## WORK TO COMPLETE:
Go through the material below and copy all lines with "README".
--- START ---
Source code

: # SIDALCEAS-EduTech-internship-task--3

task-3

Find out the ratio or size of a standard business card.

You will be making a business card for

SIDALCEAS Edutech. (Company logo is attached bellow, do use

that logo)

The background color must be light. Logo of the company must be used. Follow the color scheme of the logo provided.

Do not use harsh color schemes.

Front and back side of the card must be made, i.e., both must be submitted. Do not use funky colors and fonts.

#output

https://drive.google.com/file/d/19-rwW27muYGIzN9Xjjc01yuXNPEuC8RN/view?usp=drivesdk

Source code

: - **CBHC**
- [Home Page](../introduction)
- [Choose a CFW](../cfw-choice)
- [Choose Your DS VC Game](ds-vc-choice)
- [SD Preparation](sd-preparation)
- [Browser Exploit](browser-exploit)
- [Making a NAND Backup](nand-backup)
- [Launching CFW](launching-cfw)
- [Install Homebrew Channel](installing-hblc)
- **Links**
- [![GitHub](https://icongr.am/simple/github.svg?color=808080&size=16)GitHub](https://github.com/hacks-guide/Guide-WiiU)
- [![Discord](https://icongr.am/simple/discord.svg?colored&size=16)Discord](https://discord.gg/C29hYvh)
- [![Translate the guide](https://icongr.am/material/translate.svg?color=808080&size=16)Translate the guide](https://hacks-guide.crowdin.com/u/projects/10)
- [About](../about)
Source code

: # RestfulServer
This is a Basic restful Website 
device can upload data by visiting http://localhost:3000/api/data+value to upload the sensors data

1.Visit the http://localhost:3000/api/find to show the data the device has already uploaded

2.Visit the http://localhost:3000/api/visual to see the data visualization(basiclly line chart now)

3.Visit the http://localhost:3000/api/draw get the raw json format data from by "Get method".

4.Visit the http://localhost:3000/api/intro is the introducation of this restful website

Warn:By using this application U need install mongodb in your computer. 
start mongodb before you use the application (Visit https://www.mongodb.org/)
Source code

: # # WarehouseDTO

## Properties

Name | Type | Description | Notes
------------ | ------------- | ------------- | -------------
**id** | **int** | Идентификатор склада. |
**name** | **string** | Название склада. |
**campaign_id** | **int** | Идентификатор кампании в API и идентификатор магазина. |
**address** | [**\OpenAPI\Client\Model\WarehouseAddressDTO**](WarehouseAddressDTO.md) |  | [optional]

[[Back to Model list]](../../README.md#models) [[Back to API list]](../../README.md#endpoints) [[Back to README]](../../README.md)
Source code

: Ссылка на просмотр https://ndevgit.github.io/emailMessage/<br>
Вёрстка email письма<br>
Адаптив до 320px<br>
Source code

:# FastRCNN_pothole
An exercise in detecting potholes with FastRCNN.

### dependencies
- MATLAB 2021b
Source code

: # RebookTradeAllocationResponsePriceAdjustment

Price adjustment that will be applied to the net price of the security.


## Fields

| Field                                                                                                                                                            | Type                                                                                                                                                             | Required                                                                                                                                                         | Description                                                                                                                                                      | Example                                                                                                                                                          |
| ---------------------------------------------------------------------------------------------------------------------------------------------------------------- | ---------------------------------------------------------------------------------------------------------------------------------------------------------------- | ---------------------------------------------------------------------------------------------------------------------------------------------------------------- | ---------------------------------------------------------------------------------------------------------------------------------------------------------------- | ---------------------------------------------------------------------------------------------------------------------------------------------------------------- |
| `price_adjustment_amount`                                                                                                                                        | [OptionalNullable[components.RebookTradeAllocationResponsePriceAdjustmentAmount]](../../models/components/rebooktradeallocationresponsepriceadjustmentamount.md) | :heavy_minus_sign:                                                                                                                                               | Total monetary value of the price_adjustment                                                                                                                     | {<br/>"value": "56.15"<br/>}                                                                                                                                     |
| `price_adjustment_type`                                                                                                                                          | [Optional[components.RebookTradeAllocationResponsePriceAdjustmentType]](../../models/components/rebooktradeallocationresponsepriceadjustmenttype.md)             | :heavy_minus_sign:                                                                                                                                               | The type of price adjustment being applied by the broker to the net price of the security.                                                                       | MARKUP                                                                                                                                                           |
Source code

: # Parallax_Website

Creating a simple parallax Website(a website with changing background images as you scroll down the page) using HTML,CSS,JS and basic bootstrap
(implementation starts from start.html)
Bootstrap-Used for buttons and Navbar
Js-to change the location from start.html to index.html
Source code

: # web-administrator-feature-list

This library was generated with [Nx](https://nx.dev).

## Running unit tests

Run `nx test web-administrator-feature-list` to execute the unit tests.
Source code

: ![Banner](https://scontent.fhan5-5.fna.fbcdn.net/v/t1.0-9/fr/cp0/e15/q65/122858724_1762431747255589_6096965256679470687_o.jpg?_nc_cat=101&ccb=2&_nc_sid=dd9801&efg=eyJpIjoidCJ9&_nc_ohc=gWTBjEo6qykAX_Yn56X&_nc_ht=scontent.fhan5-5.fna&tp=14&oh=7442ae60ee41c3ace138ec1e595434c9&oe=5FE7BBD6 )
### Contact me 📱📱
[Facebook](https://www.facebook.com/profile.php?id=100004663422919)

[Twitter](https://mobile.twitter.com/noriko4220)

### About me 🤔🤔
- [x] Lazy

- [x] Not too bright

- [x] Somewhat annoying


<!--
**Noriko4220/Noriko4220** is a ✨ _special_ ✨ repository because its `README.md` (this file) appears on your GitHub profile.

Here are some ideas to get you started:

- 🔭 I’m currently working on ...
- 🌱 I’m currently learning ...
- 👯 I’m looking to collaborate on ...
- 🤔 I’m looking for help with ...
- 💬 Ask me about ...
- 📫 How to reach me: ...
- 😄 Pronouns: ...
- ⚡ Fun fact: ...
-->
--- END ---
## RESULT FOR THIS EXERCISE:
[[Back to Model list]](../../README.md#models) [[Back to API list]](../../README.md#endpoints) [[Back to README]](../../README.md)
**Noriko4220/Noriko4220** is a ✨ _special_ ✨ repository because its `README.md` (this file) appears on your GitHub profile.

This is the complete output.